A Look at the Future – Visiting Guestrow
Our trip provided an in-depth look at multiple biogas projects and the lessons learned by industry pioneers. Among them, EnviTec’s Guestrow facility stood out as a model for what’s technologically possible.
This state-of-the-art plant (see photo below) processes over 100,000 tons of poultry litter (aka “chicken dung”) and agricultural residue annually through anaerobic digestion. The biogas is then upgraded to biomethane by removing carbon dioxide (CO2), moisture, and other impurities. Unlike conventional U.S. facilities, which typically vent CO2, Guestrow captures and liquefies it for sale to beverage manufacturers, adding another revenue stream.

The facility’s impact extends beyond energy production:
● Renewable Fuel for Transportation: The biomethane is further processed into liquefied natural gas (LNG), powering hundreds of heavy-duty trucks that would otherwise run on diesel.
● Energy Self-Sufficiency: With Germany’s high energy prices, a significant portion of the biogas is used on-site via combined heat and power (CHP), making the plant largely independent from the grid.
● Circular Economy Approach: Plans are underway to enhance the recovery of nutrients from the remaining organic material, maximizing the value of waste-derived resources.

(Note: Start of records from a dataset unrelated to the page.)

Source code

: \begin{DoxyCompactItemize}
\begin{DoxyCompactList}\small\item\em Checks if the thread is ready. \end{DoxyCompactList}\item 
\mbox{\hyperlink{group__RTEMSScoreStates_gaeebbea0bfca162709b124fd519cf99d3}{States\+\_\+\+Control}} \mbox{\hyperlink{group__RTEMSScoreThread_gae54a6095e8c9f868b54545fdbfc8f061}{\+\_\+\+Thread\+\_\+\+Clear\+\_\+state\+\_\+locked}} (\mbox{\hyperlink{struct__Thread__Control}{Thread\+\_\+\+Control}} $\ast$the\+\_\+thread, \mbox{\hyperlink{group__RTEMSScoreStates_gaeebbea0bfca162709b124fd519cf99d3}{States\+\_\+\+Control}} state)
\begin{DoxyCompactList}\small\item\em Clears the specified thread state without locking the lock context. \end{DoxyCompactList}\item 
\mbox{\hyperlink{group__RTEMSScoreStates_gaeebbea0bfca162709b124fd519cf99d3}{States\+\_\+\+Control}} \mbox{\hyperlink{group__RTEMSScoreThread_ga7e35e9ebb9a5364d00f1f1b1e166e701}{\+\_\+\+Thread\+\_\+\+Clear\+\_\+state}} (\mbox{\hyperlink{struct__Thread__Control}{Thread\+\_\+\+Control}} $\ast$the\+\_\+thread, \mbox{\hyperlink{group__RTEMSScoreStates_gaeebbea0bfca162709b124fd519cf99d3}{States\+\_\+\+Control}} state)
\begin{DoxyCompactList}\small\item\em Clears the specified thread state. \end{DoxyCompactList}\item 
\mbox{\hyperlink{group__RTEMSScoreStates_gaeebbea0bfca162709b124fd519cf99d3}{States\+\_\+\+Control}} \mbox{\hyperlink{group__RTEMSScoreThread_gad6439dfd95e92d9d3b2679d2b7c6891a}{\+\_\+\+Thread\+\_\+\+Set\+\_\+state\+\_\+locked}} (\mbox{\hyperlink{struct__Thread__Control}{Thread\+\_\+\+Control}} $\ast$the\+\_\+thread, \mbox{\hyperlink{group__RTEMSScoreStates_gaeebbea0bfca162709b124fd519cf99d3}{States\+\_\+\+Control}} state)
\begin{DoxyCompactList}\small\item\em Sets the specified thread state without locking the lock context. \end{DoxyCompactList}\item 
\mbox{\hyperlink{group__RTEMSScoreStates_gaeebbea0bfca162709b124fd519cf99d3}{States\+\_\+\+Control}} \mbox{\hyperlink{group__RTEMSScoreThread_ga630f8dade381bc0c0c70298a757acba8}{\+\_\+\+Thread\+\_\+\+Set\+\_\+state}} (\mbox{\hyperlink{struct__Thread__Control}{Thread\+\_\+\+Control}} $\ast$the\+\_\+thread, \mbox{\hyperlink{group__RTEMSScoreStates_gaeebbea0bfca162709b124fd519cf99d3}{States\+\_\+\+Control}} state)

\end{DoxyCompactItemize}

Final Thoughts: Lessons for the U.S.
The Guestrow plant exemplifies how biogas technology can be leveraged to reduce emissions, generate renewable energy, and create valuable byproducts. The technology exists, is scalable, and the feedstock is abundant—especially in the U.S. What’s missing is the policy and market framework to fully unlock this potential.
Germany’s experience underscores the importance of long-term policy certainty, public acceptance, and strategic investment. If the U.S. can embrace these principles, biogas could play a critical role in reducing methane emissions, enhancing energy security, and transforming waste into wealth.
What’s needed isn’t more debate, but action. With the right policies, investments, and public awareness, the U.S. can scale up biogas production, cut methane emissions, reduce reliance on fossil fuels, and take a major step toward a sustainable, climate-smart energy future. The resources (“wastes”) are there. The technology is ready. The question is: Will we use it?